If a thousand monkeys pounding at a thousands keyboards will eventually produce the works of Shakespeare then can it be assumed that five hundred monkeys pounding on five hundred instruments will produce a half-way decent progressive rock album? Many progressive bands seem to subscribe to this notion. The industry is very saturated with artists trying to reinvent the wheel with notions that tracks do not have follow any conventions. Which is where I tend to attest that random sounds is not music.
This is not the case with Tame until Hungry. Many types of different music lovers should be able to find a song that fits their preferred genre. While the album mixes many different types of styles, incorporates several different instruments and vocal distortions, Tame Until Hungry never pushes the envelope too far. Each song is definitely music, and also well balanced music that preserves the traditional dignity of song structure while introducing new obscure twists.
Track one, “No Tears Left for Cryin’”, serves as a perfect microcosm for the rest of the album. Its somber beginning soon shifts into more powerful guitars and vocals. This opening track displays a series of mood changes that mirrors the album as a whole.
This concept should be blatantly obvious after the first notes of the second track plays. “The Solution,” opens with fast tempo, demanding guitars, and vocals to match. This is progressive rock at its best. The “in your face” rock style is woven together with an interplay of heavy chords and soaring keyboards that mix with voice changes and different instruments that create a truly full sound.

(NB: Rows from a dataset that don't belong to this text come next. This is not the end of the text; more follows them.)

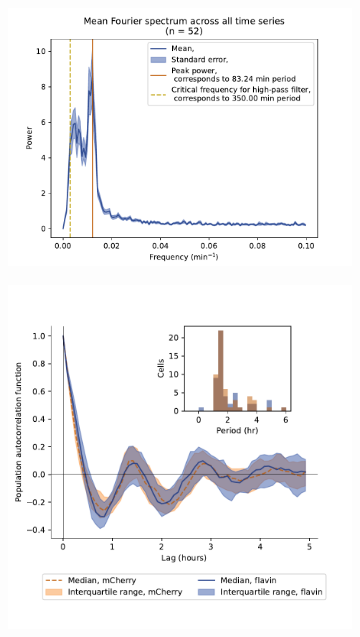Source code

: \begin{figure}[b!]
  \begin{subfigure}[htpb]{0.45\textwidth}
   \centering
   \includegraphics[width=\textwidth]{htb2mCherry_27917_14}
   \caption{
   }
   \label{fig:biology-highglc-sync-fourier-2}
  \end{subfigure}%
  \begin{subfigure}[htpb]{0.45\textwidth}
   \centering
   \includegraphics[width=\textwidth]{htb2mCherry_27917_12}
   \caption{
   }
   \label{fig:biology-highglc-sync-acf-2}
  \end{subfigure}


\end{figure}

Once this six minute gem closes out, the mood changes again. “Civilized Dog’s” harmonica intro and southern porch stomping sound is another excellent 180º that the album takes. This track is a comfortable little folksy song that will stick in your head and is ideal to either sing along with it or enjoy as background in a coffee house.
Track four is an easier transition. Its somber jazzy sound provides a more fluid track transition. This song, “One Dark Angel,” presents more of a mainstream sound than any of its neighboring tracks. However, little features, such as the soothing saxophone outro helps it maintain its uniqueness.
Track five, “Mourning Glory”, was the album’s edgiest track. This was the only song where the change-ups felt distracted and sometimes forced. The perfect balance, which the rest of the album maintained, was a bit off kilter on this one.
The next song, “Bloodstone”, returns the album to a more controlled sound. This song unleashes cosmic keyboards that rise from acoustic instruments. The mood swings are nothing less than a wild ride, but somehow it presents a much more smoother sound than “Mourning Glory.” “Bloodstone” is a standout track, a keeper.
“Broken Hallelujah,” is another interesting check point in the album that will grab the listener’s full attention. This song, the album’s seventh track, comes at the listener with a deep, sincere, mystical, and spiritual sound. Organs rise from perfect simplicity and strong guitars provide excellent timed breaks, including a powerful outro. “Broken Hallelujah,” with its strong guitars and trance-like vocals is hard to ignore.
Another song worth mention is track nine, “Inside my Mind.” While at the surface it appears to be nothing more than a somber ballad with some minor tone changes there is still something very inviting about this song. It has an interesting element of 80ish sound with a great kaleidoscope of string plucking. “Inside my Mind” is worth a listen if nothing else.
The album’s finale is an odd choice. It is a little tune called “Every time we say goodbye.” This song plays like a parody of an early 40’s hit, a lost track from the Casablanca soundtrack even. Some may find this one out of place, but somehow it works as a fitting end.
The three tracks I left unmentioned: “Heart and Mind,” “Limbo and Flux,” and “Rainbow Asylum” all lack the ability to standout. While they all maintained that inviting sound, which flows through the rest of the album, these songs do not have the uniqueness that the other tracks do.
These songs are repetitive and their mood swings start to feel predictable. This monotony is most noticeable with “Heart and Mind” and “Rainbow Asylum” that both employ the same heavy guitar outros, which has become a played out motif at this point in the album.
The above, however, are minor complaints about a well put together and diverse album. It’s worth repeating that this album should have something to please just about every music lover. It may not be able to boast the claim that it reinvents music as we know it, but Tame Until Hungry remains Progressive Rock at it’s best, the traditional elements of song with just enough random spices to keep the listeners’ taste buds watering.